Créé en 2007 par Rodolphe Hasselvander, ancien directeur général du CRIIF, un laboratoire privé de recherche en robotique, Blue Frog Robotics a ainsi présenté Buddy en janvier 2016, au CES de Las Vegas, après une levée de fonds de 600 000 dollars sur le site de crowdfunding Indiegogo, auprès de plus de 1 000 contributeurs. Au total, ce “robot compagnon” qui n’est pas encore commercialisé, a reçu plus d’un million de dollars de préventes. Il veut se faire accepter dans les foyers en prenant à son compte de nombreuses tâches, comme la surveillance, le jeu des enfants – il sait par exemple jouer à 1-2-3-Soleil –, la gestion d’agenda ou encore l’accompagnement des seniors. Haut de 56 cm, il se déplace sur deux roues et embarque de nombreux capteurs pour s’adapter à son environnement : huit capteurs d’obstacle, un odomètre (mesure de la distance parcourue et de la vitesse de déplacement) et un accéléromètre, sept capteurs de sol, une caméra RGB (codage informatique des couleurs) et une caméra 3D, une matrice thermique, trois capteurs de caresse et une antenne de quatre microphones. En lieu de visage et de cerveau, un écran tactile de huit pouces. Outre interagir avec les objets connectés du foyer, il peut exprimer une grande gamme d’émotions, comme le plaisir, la colère ou la tristesse. Ses fonctionnalités sont enrichies par une communauté de développeurs qui alimentent une plateforme ouverte. Blue Frog Robotics compte 20 salariés.

Evénementiel & Retail

Event Bots

Créée à Rouen en février 2016 par Guillaume de la Rue, concepteur de jeux vidéo, et Steve Geandier, mécatronicien, Event Bots a conçu deux robots aux courbes féminines destinées à l’événementiel et au retail : Tiki et Maava, une version mobile lancée en mai 2017. Leur apparence peut être personnalisée pour faciliter l’intégration par les marques à leurs points de vente. L’entreprise a créé une vingtaine de prototypes qui ont été testés par 70 clients en un an et demi, dont Orange, L’Oréal, Renault, Mercedes et le Crédit Agricole. Tiki peut par exemple accueillir les clients en point de vente, promouvoir des produits et services, et récolter des données sur le comportement des clients. Quant à Maava, ses roues lui permettent par exemple d’orienter et accompagner les visiteurs sur un salon, et intervenir sur scène comme robot conférencier. Leur prix ? 16 000 à 18 000 euros. « Nous sommes en train de passer à un modèle de location mensuelle pour réduire l’impact financier de l’achat pour nos clients », précise Guillaume de la Rue. Event Bots a aussi conçu un robot compagnon de soin, baptisé Hope. Il est utilisé depuis janvier par le service pédiatrie du CHU de Rouen, afin de diminuer le stress des jeunes patients pendant les soins et améliorer l’autonomie des enfants et de leur famille dans la prise en charge de leurs maladies et du suivi de leurs traitements.
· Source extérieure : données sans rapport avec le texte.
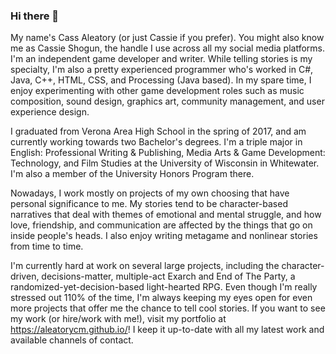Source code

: <!--
**AleatoryCM/AleatoryCM** is a ✨ _special_ ✨ repository because its `README.md` (this file) appears on your GitHub profile.

Here are some ideas to get you started:

- 🔭 I’m currently working on ...
- 🌱 I’m currently learning ...
- 👯 I’m looking to collaborate on ...
- 🤔 I’m looking for help with ...
- 💬 Ask me about ...
- 📫 How to reach me: ...
- 😄 Pronouns: ...
- ⚡ Fun fact: ...
-->

### Hi there 👋

My name's Cass Aleatory (or just Cassie if you prefer). You might also know me as Cassie Shogun, the handle I use across all my social media platforms. I'm an independent game developer and writer. While telling stories is my specialty, I'm also a pretty experienced programmer who's worked in C#, Java, C++, HTML, CSS, and Processing (Java based). In my spare time, I enjoy experimenting with other game development roles such as music composition, sound design, graphics art, community management, and user experience design.

I graduated from Verona Area High School in the spring of 2017, and am currently working towards two Bachelor's degrees. I'm a triple major in English: Professional Writing & Publishing, Media Arts & Game Development: Technology, and Film Studies at the University of Wisconsin in Whitewater. I'm also a member of the University Honors Program there.

Nowadays, I work mostly on projects of my own choosing that have personal significance to me. My stories tend to be character-based narratives that deal with themes of emotional and mental struggle, and how love, friendship, and communication are affected by the things that go on inside people's heads. I also enjoy writing metagame and nonlinear stories from time to time.

I'm currently hard at work on several large projects, including the character-driven, decisions-matter, multiple-act Exarch and End of The Party, a randomized-yet-decision-based light-hearted RPG. Even though I'm really stressed out 110% of the time, I'm always keeping my eyes open for even more projects that offer me the chance to tell cool stories. If you want to see my work (or hire/work with me!), visit my portfolio at https://aleatorycm.github.io/! I keep it up-to-date with all my latest work and available channels of contact.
Huit CHU en France, en Suisse et au Royaume-Uni se sont aussi montrés intéressés par la démarche. La société, qui compte sept salariés, a réalisé 147 000 euros de chiffre d’affaires en 2017, et en vise 600 000 en 2018. Elle a aussi intégré l’incubateur du Village by CA l’an dernier. « Nous cherchons à lever 600 000 euros pour développer notre force commerciale et produire plus intensivement », explique le Guillaume de la Rue.